◆ How to complete this task ◆
Pull every line containing "Matlab" from the listing below.

◆ Supplied material ◆

>>>>>

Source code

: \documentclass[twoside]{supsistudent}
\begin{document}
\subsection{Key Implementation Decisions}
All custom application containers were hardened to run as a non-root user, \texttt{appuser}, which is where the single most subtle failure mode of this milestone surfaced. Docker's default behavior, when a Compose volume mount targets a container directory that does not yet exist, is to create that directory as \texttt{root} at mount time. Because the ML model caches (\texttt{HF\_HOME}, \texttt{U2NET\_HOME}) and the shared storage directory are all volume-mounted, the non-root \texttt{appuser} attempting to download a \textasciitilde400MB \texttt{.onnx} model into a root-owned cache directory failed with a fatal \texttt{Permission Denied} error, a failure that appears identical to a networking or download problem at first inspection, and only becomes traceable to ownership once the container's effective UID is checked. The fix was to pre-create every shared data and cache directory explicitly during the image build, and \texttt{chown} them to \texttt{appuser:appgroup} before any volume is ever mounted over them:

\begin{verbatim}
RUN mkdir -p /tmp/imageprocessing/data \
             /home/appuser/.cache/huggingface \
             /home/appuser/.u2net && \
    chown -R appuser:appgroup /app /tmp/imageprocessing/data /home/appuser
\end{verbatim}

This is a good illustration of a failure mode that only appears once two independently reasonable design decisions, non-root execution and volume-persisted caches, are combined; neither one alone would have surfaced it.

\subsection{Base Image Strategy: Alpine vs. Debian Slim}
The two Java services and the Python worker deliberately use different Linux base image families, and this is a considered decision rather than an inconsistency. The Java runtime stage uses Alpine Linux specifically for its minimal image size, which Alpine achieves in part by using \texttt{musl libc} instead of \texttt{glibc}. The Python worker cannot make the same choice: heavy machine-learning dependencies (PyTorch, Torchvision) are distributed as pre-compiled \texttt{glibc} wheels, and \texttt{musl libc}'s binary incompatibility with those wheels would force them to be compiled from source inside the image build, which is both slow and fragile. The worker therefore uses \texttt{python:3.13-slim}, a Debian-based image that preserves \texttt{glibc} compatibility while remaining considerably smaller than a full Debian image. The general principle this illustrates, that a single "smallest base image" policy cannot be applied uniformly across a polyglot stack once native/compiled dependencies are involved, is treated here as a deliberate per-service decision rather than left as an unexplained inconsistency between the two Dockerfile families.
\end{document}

<<<<<
>>>>>

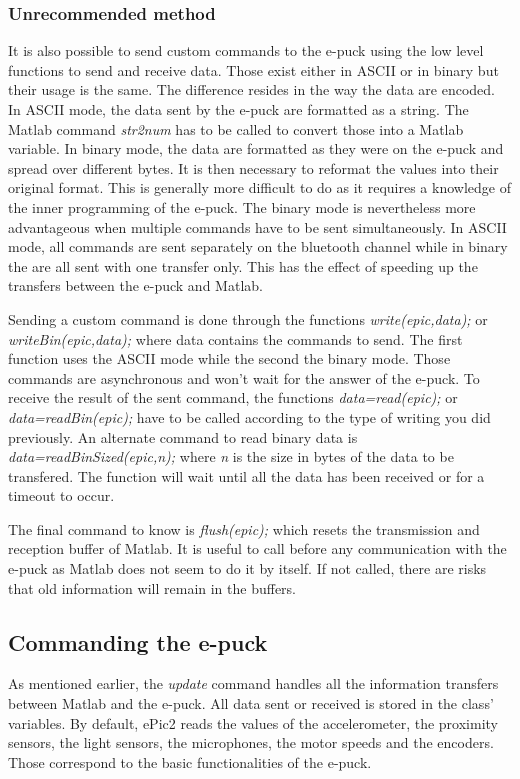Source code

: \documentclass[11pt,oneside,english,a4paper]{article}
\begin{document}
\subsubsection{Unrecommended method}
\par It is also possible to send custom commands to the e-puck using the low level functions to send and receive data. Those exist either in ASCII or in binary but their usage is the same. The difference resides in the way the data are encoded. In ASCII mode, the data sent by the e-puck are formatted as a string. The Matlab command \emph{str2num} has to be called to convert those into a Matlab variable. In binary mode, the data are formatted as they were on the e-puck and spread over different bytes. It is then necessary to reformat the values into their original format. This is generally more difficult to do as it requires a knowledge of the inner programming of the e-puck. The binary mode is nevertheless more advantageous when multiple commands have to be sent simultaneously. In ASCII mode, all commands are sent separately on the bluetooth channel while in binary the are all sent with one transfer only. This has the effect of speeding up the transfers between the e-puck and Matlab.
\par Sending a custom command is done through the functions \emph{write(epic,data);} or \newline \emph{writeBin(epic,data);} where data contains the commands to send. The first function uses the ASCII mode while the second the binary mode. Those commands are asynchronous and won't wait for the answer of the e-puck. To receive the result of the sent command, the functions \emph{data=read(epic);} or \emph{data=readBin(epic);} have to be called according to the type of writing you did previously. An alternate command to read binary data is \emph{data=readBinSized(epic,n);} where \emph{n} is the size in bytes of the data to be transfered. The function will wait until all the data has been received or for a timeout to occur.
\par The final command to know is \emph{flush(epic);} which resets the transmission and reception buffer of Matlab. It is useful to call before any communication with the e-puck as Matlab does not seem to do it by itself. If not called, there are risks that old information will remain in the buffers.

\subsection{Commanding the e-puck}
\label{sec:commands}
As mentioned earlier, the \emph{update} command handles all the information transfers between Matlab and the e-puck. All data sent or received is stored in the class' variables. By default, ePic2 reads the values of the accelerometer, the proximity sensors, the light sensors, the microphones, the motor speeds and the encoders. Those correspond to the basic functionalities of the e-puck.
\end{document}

<<<<<

◆ Expected answer ◆
\par It is also possible to send custom commands to the e-puck using the low level functions to send and receive data. Those exist either in ASCII or in binary but their usage is the same. The difference resides in the way the data are encoded. In ASCII mode, the data sent by the e-puck are formatted as a string. The Matlab command \emph{str2num} has to be called to convert those into a Matlab variable. In binary mode, the data are formatted as they were on the e-puck and spread over different bytes. It is then necessary to reformat the values into their original format. This is generally more difficult to do as it requires a knowledge of the inner programming of the e-puck. The binary mode is nevertheless more advantageous when multiple commands have to be sent simultaneously. In ASCII mode, all commands are sent separately on the bluetooth channel while in binary the are all sent with one transfer only. This has the effect of speeding up the transfers between the e-puck and Matlab.
\par The final command to know is \emph{flush(epic);} which resets the transmission and reception buffer of Matlab. It is useful to call before any communication with the e-puck as Matlab does not seem to do it by itself. If not called, there are risks that old information will remain in the buffers.
As mentioned earlier, the \emph{update} command handles all the information transfers between Matlab and the e-puck. All data sent or received is stored in the class' variables. By default, ePic2 reads the values of the accelerometer, the proximity sensors, the light sensors, the microphones, the motor speeds and the encoders. Those correspond to the basic functionalities of the e-puck.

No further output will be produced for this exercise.